15 minutes into its maiden voyage, amid much fanfare and pageantry, the Vasa keeled over and sank
to the bottom of Stockholm's harbor, killing about 30 of its crewmen and astounding a shocked
throng that was keen to celebrate the king's newly christened flagship.

The designer (who had died during the Vasa's construction) was blamed for having designed the ship
with too little ballast, but recently, a new theory is gaining ground as to the real reason for the Vasa's
demise. After the designer died, King Adolphus decided that he wanted a second row of gun ports
(where the cannons stick out) added to the ship. Apparently, he had seen an English ship with this
configuration and simply had to have it on his new flagship. The ship was designed to accommodate
only one row of gun ports; of course, no one wanted to tell that to the king. More gun ports equals
more guns equals a top-heavy ship.

The ship was raised and refloated in 1961 and now sits in a museum in Stockholm where tourists can
marvel at this 300-year-old monument to scope creep.

Scope creep is the tendency for projects to start small, seemingly well defined, and then become big,
complex, and poorly documented by the end. Scope creep is the single most intractable problem
software developers must deal with because its roots are tied up in issues of interpersonal
communications, expectation management, and psychology, among other issues. In short,
understanding and managing scope creep are human disciplines, not a matter of ones and zeros, and
it requires a different set of skills than those that must be applied to designing software and writing
code. Scope creep is sometimes exacerbated because people with otherwise good intentions start
projects without documenting requirements in sufficient detail. Good requirements gathering and
documentation of those requirements are essential in order to manage scope creep. I say "manage"
and not "eliminate" because scope creep is inherent in any project.

In the e-business world, requirements often shift underneath you while you're working. Just as King
Adolphus decided late into the project that he needed one more row of gun ports, your internal or
external customer may decide that his requirements have to change. How do you avoid your project
ending up at the bottom of the harbor 15 minutes after launch?

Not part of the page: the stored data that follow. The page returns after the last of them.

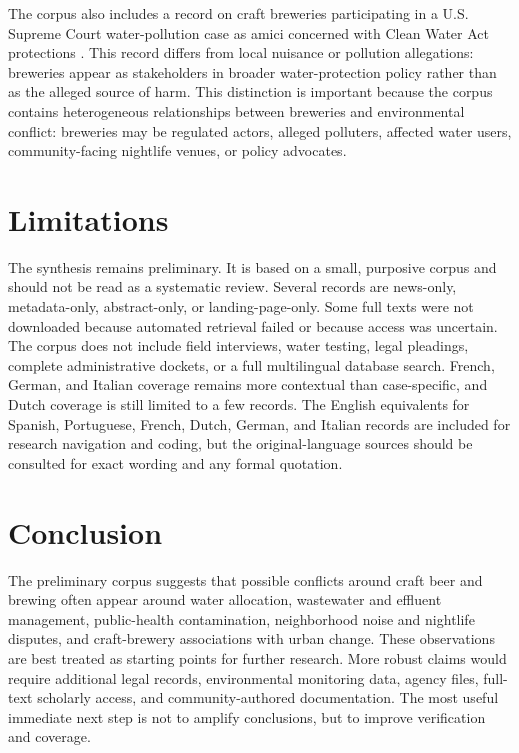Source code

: \documentclass[man,12pt]{apa7}
\begin{document}
The corpus also includes a record on craft breweries participating in a U.S. Supreme Court water-pollution case as amici concerned with Clean Water Act protections \cite{NEWS_2019_US_maui-clean-water-brewers_N004}. This record differs from local nuisance or pollution allegations: breweries appear as stakeholders in broader water-protection policy rather than as the alleged source of harm. This distinction is important because the corpus contains heterogeneous relationships between breweries and environmental conflict: breweries may be regulated actors, alleged polluters, affected water users, community-facing nightlife venues, or policy advocates.

\section{Limitations}

The synthesis remains preliminary. It is based on a small, purposive corpus and should not be read as a systematic review. Several records are news-only, metadata-only, abstract-only, or landing-page-only. Some full texts were not downloaded because automated retrieval failed or because access was uncertain. The corpus does not include field interviews, water testing, legal pleadings, complete administrative dockets, or a full multilingual database search. French, German, and Italian coverage remains more contextual than case-specific, and Dutch coverage is still limited to a few records. The English equivalents for Spanish, Portuguese, French, Dutch, German, and Italian records are included for research navigation and coding, but the original-language sources should be consulted for exact wording and any formal quotation.

\section{Conclusion}

The preliminary corpus suggests that possible conflicts around craft beer and brewing often appear around water allocation, wastewater and effluent management, public-health contamination, neighborhood noise and nightlife disputes, and craft-brewery associations with urban change. These observations are best treated as starting points for further research. More robust claims would require additional legal records, environmental monitoring data, agency files, full-text scholarly access, and community-authored documentation. The most useful immediate next step is not to amplify conclusions, but to improve verification and coverage.



\end{document}
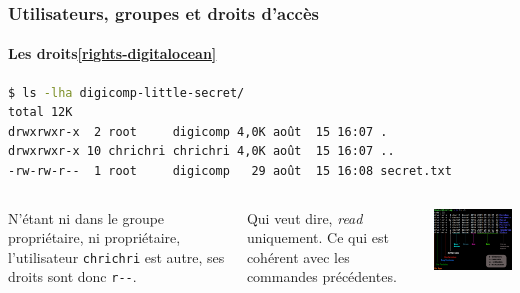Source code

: \documentclass{beamer}
\begin{document}
    \begin{frame}[fragile]
        \transdissolve
        \frametitle{Utilisateurs, groupes et droits d'accès}
        \framesubtitle{Les droits\cref{rights-digitalocean}}
        \begin{lstlisting}[language=bash]
$ ls -lha digicomp-little-secret/
total 12K
drwxrwxr-x  2 root     digicomp 4,0K août  15 16:07 .
drwxrwxr-x 10 chrichri chrichri 4,0K août  15 16:07 ..
-rw-rw-r--  1 root     digicomp   29 août  15 16:08 secret.txt
        \end{lstlisting}
        \begin{columns}
            N'étant ni dans le groupe propriétaire, ni propriétaire, l'utilisateur \lstinline{chrichri} est autre, ses droits sont donc \lstinline{r--}.

            Qui veut dire, \textit{read} uniquement.
            Ce qui est cohérent avec les commandes précédentes.
            \begin{center}
                \includegraphics[width=6.5cm]{image/ls-details}
            \end{center}
        \end{columns}
    \end{frame}
\end{document}
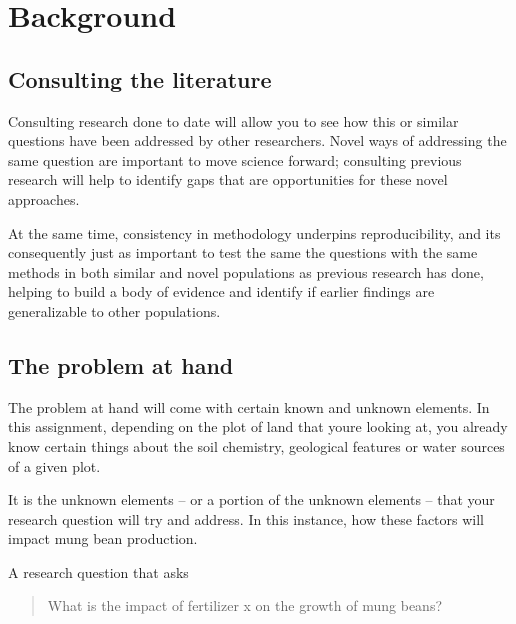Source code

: \documentclass[
]{book}
\begin{document}
\hypertarget{background}{%
\section*{Background}\label{background}}

\hypertarget{consulting-the-literature}{%
\subsection*{Consulting the literature}\label{consulting-the-literature}}

Consulting research done to date will allow you to see how this or similar questions have been addressed by other researchers. Novel ways of addressing the same question are important to move science forward; consulting previous research will help to identify gaps that are opportunities for these novel approaches.

At the same time, consistency in methodology underpins reproducibility, and it\textquotesingle s consequently just as important to test the same the questions with the same methods in both similar and novel populations as previous research has done, helping to build a body of evidence and identify if earlier findings are generalizable to other populations.

\hypertarget{the-problem-at-hand}{%
\subsection*{The problem at hand}\label{the-problem-at-hand}}

The problem at hand will come with certain known and unknown elements. In this assignment, depending on the plot of land that you\textquotesingle re looking at, you already know certain things about the soil chemistry, geological features or water sources of a given plot.

It is the unknown elements -- or a portion of the unknown elements -- that your research question will try and address. In this instance, how these factors will impact mung bean production.

A research question that asks

\begin{quote}
What is the impact of fertilizer x on the growth of mung beans?
\end{quote}
\end{document}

Proper project management keeps a
project on track. Be true to the requirements originally set out, but be nimble enough to react and
change—to roll with the punches.

How to Capture Requirements

A requirement, in systems and software development terms, is just that, a required piece of
functionality. Implicit in the word requirement, however, is a relationship among people.
Understanding that relationship and your role in it is key to the process of effectively gathering
requirements. The process of requirements gathering requires customer orientation, even if that
"customer" is an internal one. The customer is always right, as the phrase goes. That doesn't mean
you do everything the customer says. You have to lead your customer through the process of
definition of requirements, all the while nimbly jumping in and out of his mind set.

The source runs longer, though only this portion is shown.